▶ _Work request_: Go to the line containing "## 3. Add ListViewModel" in the records below and print it and every following line exactly, on through the line containing "## Authorization Code Grant", then stop.

[Saved data entries]
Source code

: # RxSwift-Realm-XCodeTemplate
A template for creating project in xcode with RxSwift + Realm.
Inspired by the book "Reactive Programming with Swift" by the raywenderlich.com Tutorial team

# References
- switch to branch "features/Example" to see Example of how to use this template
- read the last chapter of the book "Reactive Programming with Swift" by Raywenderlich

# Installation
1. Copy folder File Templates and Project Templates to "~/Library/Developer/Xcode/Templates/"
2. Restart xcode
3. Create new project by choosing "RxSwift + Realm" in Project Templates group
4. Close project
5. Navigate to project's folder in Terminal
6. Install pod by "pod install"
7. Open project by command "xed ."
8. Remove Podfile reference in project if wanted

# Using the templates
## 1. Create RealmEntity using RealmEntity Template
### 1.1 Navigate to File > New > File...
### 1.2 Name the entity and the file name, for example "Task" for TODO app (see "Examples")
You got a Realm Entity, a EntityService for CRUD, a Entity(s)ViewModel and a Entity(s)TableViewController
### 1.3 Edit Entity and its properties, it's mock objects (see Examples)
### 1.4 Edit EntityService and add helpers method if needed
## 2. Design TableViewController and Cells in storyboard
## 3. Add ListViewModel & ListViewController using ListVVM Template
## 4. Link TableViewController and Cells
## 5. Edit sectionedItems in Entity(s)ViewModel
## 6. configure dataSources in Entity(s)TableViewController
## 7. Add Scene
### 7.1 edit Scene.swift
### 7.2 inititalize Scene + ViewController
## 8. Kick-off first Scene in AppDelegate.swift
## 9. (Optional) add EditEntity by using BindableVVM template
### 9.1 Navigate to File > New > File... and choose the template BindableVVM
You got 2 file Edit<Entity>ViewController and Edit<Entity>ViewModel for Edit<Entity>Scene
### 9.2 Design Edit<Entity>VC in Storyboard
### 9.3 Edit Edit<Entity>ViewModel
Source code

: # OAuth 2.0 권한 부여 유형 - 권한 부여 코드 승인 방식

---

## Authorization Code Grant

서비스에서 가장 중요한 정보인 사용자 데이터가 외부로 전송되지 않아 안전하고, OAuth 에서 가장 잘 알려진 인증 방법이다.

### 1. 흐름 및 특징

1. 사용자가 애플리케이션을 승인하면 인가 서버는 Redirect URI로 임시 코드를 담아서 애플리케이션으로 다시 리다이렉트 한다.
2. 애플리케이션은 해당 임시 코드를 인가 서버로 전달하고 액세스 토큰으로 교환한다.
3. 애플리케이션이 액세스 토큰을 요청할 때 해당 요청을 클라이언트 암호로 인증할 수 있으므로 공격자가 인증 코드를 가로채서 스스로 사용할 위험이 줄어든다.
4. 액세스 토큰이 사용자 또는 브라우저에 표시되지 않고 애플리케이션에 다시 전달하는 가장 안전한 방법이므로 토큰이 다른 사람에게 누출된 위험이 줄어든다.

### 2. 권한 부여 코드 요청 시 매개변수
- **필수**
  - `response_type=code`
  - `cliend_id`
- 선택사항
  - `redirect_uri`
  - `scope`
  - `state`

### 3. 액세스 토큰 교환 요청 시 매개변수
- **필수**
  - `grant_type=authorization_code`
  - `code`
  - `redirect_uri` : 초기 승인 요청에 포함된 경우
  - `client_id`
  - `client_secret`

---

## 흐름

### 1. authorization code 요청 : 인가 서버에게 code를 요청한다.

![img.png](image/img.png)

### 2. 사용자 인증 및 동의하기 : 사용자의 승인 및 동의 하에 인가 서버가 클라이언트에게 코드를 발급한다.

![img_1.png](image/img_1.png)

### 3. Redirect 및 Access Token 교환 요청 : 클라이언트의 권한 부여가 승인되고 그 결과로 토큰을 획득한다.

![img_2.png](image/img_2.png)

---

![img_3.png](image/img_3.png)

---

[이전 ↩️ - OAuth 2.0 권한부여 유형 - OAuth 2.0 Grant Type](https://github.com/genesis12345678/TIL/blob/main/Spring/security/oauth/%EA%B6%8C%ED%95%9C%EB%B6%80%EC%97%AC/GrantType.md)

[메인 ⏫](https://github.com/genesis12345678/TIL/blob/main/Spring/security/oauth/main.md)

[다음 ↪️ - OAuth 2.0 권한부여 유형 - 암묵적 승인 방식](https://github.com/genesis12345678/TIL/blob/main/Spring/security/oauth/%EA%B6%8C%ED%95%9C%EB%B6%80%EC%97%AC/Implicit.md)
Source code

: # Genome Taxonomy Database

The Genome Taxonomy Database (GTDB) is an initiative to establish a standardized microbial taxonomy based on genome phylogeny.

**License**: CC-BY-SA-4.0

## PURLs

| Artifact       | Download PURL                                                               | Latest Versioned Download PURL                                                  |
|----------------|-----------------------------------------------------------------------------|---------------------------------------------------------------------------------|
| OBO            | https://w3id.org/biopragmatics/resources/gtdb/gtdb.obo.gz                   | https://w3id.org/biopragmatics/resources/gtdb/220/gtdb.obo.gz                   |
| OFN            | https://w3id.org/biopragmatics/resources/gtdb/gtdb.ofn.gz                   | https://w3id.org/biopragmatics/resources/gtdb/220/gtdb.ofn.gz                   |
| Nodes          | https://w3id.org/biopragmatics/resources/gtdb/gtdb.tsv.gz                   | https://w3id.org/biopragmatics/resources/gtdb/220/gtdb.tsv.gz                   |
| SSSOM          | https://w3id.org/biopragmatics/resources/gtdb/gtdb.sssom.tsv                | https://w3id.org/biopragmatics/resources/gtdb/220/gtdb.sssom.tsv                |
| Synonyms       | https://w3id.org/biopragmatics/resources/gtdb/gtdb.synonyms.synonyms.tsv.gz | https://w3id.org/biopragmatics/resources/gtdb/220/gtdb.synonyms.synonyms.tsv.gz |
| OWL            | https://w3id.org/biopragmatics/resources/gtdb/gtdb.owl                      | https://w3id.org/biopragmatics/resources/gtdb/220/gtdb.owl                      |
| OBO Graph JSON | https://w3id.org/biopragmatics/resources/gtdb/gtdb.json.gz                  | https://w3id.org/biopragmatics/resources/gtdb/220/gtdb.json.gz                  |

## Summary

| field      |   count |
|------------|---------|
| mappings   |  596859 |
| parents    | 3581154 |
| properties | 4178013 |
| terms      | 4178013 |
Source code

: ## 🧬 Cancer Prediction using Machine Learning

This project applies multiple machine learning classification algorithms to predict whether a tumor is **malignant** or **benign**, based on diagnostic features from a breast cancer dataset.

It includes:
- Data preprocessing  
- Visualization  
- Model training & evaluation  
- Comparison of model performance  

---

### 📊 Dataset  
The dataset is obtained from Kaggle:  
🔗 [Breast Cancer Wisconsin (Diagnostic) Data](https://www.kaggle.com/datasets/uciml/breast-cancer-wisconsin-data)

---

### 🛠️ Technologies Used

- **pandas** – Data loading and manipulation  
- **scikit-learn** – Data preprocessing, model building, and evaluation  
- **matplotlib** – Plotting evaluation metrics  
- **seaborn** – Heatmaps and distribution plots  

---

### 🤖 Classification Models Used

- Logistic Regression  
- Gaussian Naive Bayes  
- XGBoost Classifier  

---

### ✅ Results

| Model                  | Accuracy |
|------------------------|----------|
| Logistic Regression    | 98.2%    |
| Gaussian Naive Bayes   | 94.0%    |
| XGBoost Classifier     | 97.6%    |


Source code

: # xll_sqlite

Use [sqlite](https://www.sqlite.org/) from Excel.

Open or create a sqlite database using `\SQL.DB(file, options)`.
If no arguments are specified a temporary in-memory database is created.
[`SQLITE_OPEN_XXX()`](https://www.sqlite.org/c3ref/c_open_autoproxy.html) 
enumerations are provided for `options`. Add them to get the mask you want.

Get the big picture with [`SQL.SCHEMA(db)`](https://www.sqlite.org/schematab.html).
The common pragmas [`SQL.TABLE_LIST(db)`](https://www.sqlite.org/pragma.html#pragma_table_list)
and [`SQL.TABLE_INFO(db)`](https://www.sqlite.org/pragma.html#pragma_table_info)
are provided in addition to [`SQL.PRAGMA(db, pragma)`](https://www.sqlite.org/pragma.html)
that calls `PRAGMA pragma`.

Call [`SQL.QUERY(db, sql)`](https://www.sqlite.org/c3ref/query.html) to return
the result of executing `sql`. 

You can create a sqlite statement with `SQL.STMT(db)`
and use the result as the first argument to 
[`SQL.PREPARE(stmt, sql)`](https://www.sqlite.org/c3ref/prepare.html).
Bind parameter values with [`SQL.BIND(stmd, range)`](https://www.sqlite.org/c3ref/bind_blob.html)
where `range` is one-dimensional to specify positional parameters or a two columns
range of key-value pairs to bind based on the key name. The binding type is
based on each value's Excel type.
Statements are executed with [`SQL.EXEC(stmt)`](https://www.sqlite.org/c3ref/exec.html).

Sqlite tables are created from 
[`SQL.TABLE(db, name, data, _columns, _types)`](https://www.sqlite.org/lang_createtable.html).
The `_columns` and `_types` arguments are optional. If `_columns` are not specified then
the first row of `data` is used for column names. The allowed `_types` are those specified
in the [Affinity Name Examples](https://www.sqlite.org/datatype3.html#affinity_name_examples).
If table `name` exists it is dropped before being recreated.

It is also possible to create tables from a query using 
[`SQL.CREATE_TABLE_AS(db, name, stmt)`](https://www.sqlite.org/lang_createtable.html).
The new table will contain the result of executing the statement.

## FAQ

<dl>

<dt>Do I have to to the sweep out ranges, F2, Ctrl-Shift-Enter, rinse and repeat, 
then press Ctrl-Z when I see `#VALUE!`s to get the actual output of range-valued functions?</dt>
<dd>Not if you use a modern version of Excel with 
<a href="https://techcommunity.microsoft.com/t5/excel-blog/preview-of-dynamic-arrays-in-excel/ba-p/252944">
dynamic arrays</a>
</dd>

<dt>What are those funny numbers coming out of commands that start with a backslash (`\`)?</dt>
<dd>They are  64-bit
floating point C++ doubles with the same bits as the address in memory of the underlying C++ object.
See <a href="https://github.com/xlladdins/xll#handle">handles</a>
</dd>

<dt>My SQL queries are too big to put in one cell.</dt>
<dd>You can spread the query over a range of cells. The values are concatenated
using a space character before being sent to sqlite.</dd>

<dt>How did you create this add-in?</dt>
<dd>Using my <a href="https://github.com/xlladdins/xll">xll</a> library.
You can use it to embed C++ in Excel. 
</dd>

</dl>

▶ _Solution to this task_:
## 3. Add ListViewModel & ListViewController using ListVVM Template
## 4. Link TableViewController and Cells
## 5. Edit sectionedItems in Entity(s)ViewModel
## 6. configure dataSources in Entity(s)TableViewController
## 7. Add Scene
### 7.1 edit Scene.swift
### 7.2 inititalize Scene + ViewController
## 8. Kick-off first Scene in AppDelegate.swift
## 9. (Optional) add EditEntity by using BindableVVM template
### 9.1 Navigate to File > New > File... and choose the template BindableVVM
You got 2 file Edit<Entity>ViewController and Edit<Entity>ViewModel for Edit<Entity>Scene
### 9.2 Design Edit<Entity>VC in Storyboard
### 9.3 Edit Edit<Entity>ViewModel
Source code

: # OAuth 2.0 권한 부여 유형 - 권한 부여 코드 승인 방식

---

## Authorization Code Grant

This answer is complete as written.